## [Exercise goal]
Your answer should be the lines of the data below that contain "design".

[The data — start]

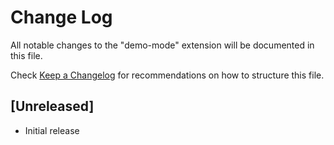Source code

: # Change Log

All notable changes to the "demo-mode" extension will be documented in this file.

Check [Keep a Changelog](http://keepachangelog.com/) for recommendations on how to structure this file.

## [Unreleased]

- Initial release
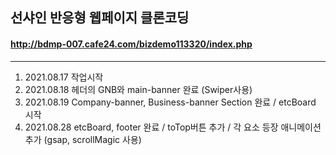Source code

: ## 선샤인 반응형 웹페이지 클론코딩

#### http://bdmp-007.cafe24.com/bizdemo113320/index.php
---
1. 2021.08.17 작업시작
2. 2021.08.18 헤더의 GNB와 main-banner 완료 (Swiper사용)
3. 2021.08.19 Company-banner, Business-banner Section 완료 / etcBoard 시작
4. 2021.08.28 etcBoard, footer 완료 / toTop버튼 추가 / 각 요소 등장 애니메이션 추가 (gsap, scrollMagic 사용)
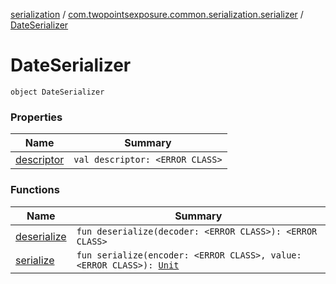 [serialization](../../index.md) / [com.twopointsexposure.common.serialization.serializer](../index.md) / [DateSerializer](./index.md)

# DateSerializer

`object DateSerializer`

### Properties

| Name | Summary |
|---|---|
| [descriptor](descriptor.md) | `val descriptor: <ERROR CLASS>` |

### Functions

| Name | Summary |
|---|---|
| [deserialize](deserialize.md) | `fun deserialize(decoder: <ERROR CLASS>): <ERROR CLASS>` |
| [serialize](serialize.md) | `fun serialize(encoder: <ERROR CLASS>, value: <ERROR CLASS>): `[`Unit`](https://kotlinlang.org/api/latest/jvm/stdlib/kotlin/-unit/index.html) |

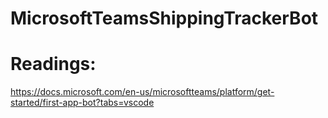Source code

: # MicrosoftTeamsShippingTrackerBot

# Readings:
https://docs.microsoft.com/en-us/microsoftteams/platform/get-started/first-app-bot?tabs=vscode
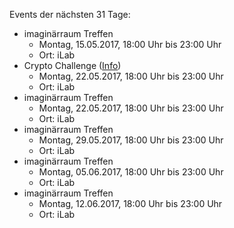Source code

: Events der nächsten 31 Tage:

- imaginärraum Treffen
  - Montag, 15.05.2017, 18:00 Uhr bis 23:00 Uhr
  - Ort: iLab
- Crypto Challenge ([Info](https://imaginaerraum.de/wiki/Crypto_Challenge))
  - Montag, 22.05.2017, 18:00 Uhr bis 23:00 Uhr
  - Ort: iLab
- imaginärraum Treffen
  - Montag, 22.05.2017, 18:00 Uhr bis 23:00 Uhr
  - Ort: iLab
- imaginärraum Treffen
  - Montag, 29.05.2017, 18:00 Uhr bis 23:00 Uhr
  - Ort: iLab
- imaginärraum Treffen
  - Montag, 05.06.2017, 18:00 Uhr bis 23:00 Uhr
  - Ort: iLab
- imaginärraum Treffen
  - Montag, 12.06.2017, 18:00 Uhr bis 23:00 Uhr
  - Ort: iLab
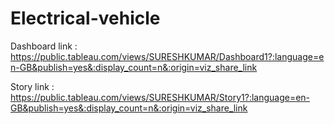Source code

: # Electrical-vehicle


Dashboard link :  https://public.tableau.com/views/SURESHKUMAR/Dashboard1?:language=en-GB&publish=yes&:display_count=n&:origin=viz_share_link

Story link : https://public.tableau.com/views/SURESHKUMAR/Story1?:language=en-GB&publish=yes&:display_count=n&:origin=viz_share_link
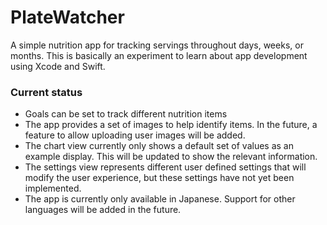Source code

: # PlateWatcher

A simple nutrition app for tracking servings throughout days, weeks, or months.
This is basically an experiment to learn about app development using Xcode and Swift.

### Current status
- Goals can be set to track different nutrition items
- The app provides a set of images to help identify items. In the future, a feature to allow uploading user images will be added.
- The chart view currently only shows a default set of values as an example display. This will be updated to show the relevant information.
- The settings view represents different user defined settings that will modify the user experience, but these settings have not yet been implemented.
- The app is currently only available in Japanese. Support for other languages will be added in the future.
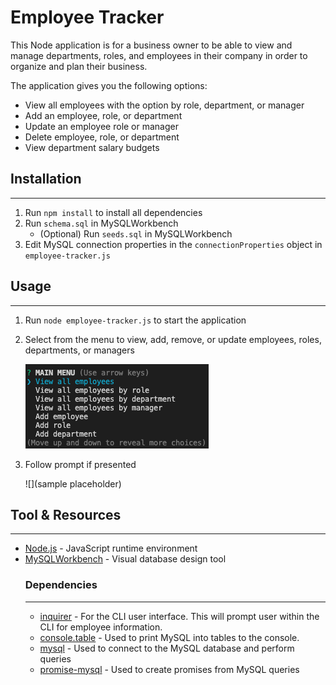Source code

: # Employee Tracker

This Node application is for a business owner to be able to view and manage departments, roles, and employees in their company in order to organize and plan their business.

The application gives you the following options:

- View all employees with the option by role, department, or manager
- Add an employee, role, or department
- Update an employee role or manager
- Delete employee, role, or department
- View department salary budgets

## Installation

---

1. Run `npm install` to install all dependencies
2. Run `schema.sql` in MySQLWorkbench
   - (Optional) Run `seeds.sql` in MySQLWorkbench
3. Edit MySQL connection properties in the `connectionProperties` object in `employee-tracker.js`

## Usage

---

1. Run `node employee-tracker.js` to start the application
2. Select from the menu to view, add, remove, or update employees, roles, departments, or managers

   ![](images/menu.png)

3. Follow prompt if presented

   ![](sample placeholder)

## Tool & Resources

---

- [Node.js](https://nodejs.org/en/) - JavaScript runtime environment
- [MySQLWorkbench](https://www.mysql.com/products/workbench/) - Visual database design tool
  ### Dependencies
  ***
  - [inquirer](https://www.npmjs.com/package/inquirer) - For the CLI user interface. This will prompt user within the CLI for employee information.
  - [console.table](https://www.npmjs.com/package/console.table) - Used to print MySQL into tables to the console.
  - [mysql](https://www.npmjs.com/package/mysql) - Used to connect to the MySQL database and perform queries
  - [promise-mysql](https://www.npmjs.com/package/promise-mysql) - Used to create promises from MySQL queries
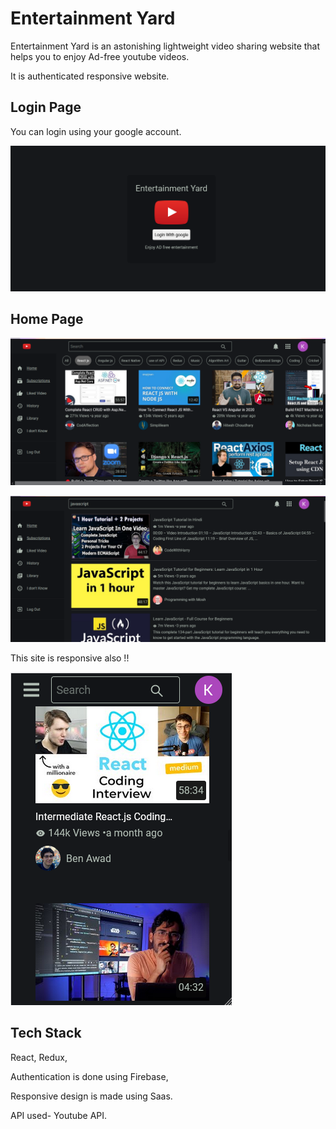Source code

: 
# Entertainment Yard

Entertainment Yard is an astonishing lightweight video sharing website that helps you to enjoy Ad-free youtube videos.

It is authenticated responsive website.
## Login Page
You can login using your google account.

![Login Screenshot](https://raw.githubusercontent.com/kritikachandak/EntertainmentYard/master/image/login.png)

## Home Page

![Homepage Screenshot](https://raw.githubusercontent.com/kritikachandak/EntertainmentYard/master/image/homepage.png)

![Homepage Screenshot](https://raw.githubusercontent.com/kritikachandak/EntertainmentYard/master/image/searching.png)

This site is responsive also !!

![responsive Screenshot](https://raw.githubusercontent.com/kritikachandak/EntertainmentYard/master/image/responsive.png)



  
## Tech Stack

 React, Redux, 

 Authentication is done using Firebase,

 Responsive design is made using Saas.

 API used- Youtube API.




  
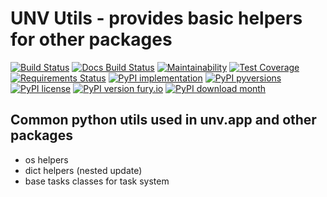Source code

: # UNV Utils - provides basic helpers for other packages

[![Build Status](https://readthedocs.org/projects/unv_utils/badge/?version=latest&style=flat)](https://readthedocs.org/projects/unv_utils)
[![Docs Build Status](https://travis-ci.org/c137digital/unv_utils.svg?branch=master)](https://travis-ci.org/c137digital/unv_utils)
[![Maintainability](https://api.codeclimate.com/v1/badges/97fab716c44dfd18aa79/maintainability)](https://codeclimate.com/github/c137digital/unv_utils/maintainability)
[![Test Coverage](https://api.codeclimate.com/v1/badges/97fab716c44dfd18aa79/test_coverage)](https://codeclimate.com/github/c137digital/unv_utils/test_coverage)
[![Requirements Status](https://requires.io/github/c137digital/unv_utils/requirements.svg?branch=master)](https://requires.io/github/c137digital/unv_utils/requirements/?branch=master)
[![PyPI implementation](https://img.shields.io/pypi/implementation/unv_utils.svg)](https://pypi.python.org/pypi/unv_utils/)
[![PyPI pyversions](https://img.shields.io/pypi/pyversions/unv_utils.svg)](https://pypi.python.org/pypi/unv_utils/)
[![PyPI license](https://img.shields.io/pypi/l/unv_utils.svg)](https://pypi.python.org/pypi/unv_utils/)
[![PyPI version fury.io](https://badge.fury.io/py/unv.utils.svg)](https://pypi.python.org/pypi/unv.utils/)
[![PyPI download month](https://img.shields.io/pypi/dm/unv_utils.svg)](https://pypi.python.org/pypi/unv_utils/)

## Common python utils used in unv.app and other packages

- os helpers
- dict helpers (nested update)
- base tasks classes for task system
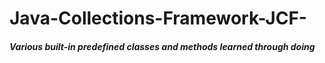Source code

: # Java-Collections-Framework-JCF-

##### Various built-in predefined classes and methods learned through doing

[The data — finish]

## [Expected answer]
- [MySQLWorkbench](https://www.mysql.com/products/workbench/) - Visual database design tool
 Responsive design is made using Saas.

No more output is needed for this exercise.